Additional Information

  • Working in one of the Best Places to Work in Vietnam, Top 10 ITC Company in Vietnam
  • Flexible working model: Flexible time & Hybrid working from Ho Chi Minh or Da Nang city or working remotely from any location in Vietnam
  • Attractive Salary & Benefits, full salary in probation, social insurance on full gross salary
  • Performance appraisal twice a year, 13th-month salary and performance bonus 
  • Premium healthcare insurance for you and your loved ones
  • Working 5 days/week , from Monday to Friday
  • 18+ paid leave days/year
  • Diverse careers opportunities with Software Services, Software Product Development
  • Working and growing in a values driven, international working environment and standard Agile culture with passionate and talented teams
  • Onsite opportunities: short-term and long-term assignments in U.S
  • Various training on hot-trend technologies, best practices and soft skills
  • Company trip, big annual year-end party every year, team building, etc.

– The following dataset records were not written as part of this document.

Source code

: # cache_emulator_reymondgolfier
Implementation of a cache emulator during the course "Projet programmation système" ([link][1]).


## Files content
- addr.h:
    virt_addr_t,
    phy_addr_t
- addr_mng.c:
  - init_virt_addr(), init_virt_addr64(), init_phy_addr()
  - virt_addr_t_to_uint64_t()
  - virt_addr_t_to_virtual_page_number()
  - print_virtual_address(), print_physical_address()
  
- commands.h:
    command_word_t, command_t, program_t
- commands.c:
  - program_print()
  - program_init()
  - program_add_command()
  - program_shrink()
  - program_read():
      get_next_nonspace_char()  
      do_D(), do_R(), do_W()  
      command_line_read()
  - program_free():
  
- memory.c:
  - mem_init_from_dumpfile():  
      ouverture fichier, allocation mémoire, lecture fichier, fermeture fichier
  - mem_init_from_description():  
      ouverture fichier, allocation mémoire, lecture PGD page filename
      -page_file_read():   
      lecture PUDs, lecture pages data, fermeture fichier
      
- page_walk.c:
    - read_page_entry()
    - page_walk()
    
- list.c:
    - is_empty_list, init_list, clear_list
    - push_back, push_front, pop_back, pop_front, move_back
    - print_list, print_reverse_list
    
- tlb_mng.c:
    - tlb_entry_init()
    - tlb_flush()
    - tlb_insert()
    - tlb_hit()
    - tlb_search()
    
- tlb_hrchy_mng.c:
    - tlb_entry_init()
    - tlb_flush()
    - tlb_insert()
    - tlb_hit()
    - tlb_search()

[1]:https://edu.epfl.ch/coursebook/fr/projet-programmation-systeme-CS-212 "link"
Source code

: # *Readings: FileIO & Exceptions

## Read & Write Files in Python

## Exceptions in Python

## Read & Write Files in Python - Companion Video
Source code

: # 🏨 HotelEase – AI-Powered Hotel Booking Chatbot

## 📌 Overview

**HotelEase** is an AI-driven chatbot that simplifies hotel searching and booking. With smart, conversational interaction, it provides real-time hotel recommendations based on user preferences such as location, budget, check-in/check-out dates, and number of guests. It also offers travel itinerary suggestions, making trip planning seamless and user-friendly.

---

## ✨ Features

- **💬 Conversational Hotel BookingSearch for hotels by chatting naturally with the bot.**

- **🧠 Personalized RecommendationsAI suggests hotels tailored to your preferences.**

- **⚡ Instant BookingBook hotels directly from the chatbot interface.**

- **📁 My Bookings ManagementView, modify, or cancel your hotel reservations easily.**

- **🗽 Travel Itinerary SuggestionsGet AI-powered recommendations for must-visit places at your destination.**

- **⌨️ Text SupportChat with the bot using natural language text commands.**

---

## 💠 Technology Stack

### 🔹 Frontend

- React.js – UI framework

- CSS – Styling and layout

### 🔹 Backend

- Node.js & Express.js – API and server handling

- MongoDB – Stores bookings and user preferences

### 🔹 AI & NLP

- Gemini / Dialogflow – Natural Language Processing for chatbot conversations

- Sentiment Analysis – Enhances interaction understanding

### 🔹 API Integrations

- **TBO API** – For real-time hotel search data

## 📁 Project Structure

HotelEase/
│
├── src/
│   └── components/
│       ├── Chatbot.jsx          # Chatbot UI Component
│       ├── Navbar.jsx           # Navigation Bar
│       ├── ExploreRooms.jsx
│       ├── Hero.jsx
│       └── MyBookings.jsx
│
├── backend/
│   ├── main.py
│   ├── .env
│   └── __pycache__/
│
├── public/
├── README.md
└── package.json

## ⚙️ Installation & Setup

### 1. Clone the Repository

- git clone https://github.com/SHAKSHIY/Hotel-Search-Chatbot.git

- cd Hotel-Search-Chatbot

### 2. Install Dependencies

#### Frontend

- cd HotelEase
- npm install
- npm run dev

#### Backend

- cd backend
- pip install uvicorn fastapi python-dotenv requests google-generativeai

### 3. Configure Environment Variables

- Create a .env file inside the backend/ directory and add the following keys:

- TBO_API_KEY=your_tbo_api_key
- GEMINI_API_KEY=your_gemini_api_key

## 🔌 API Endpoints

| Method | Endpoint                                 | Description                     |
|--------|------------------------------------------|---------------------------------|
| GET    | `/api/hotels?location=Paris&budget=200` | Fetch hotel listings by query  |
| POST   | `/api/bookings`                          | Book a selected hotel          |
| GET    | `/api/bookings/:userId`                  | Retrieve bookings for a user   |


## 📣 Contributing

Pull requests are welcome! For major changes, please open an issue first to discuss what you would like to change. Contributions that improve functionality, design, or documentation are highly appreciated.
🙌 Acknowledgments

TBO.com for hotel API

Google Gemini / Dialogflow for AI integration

  • Fitness & sport activities: football, tennis, table-tennis, badminton, yoga, swimming…
  • Joining community development activities: 1% Pledge, charity every quarter, blood donation, public seminars, career orientation talks,…
  • Free in-house entertainment facilities (football, ping pong, gym…), coffee, and snacks (instant noodles, cookies, candies…)

And much more, join us and let yourself explore other fantastic things!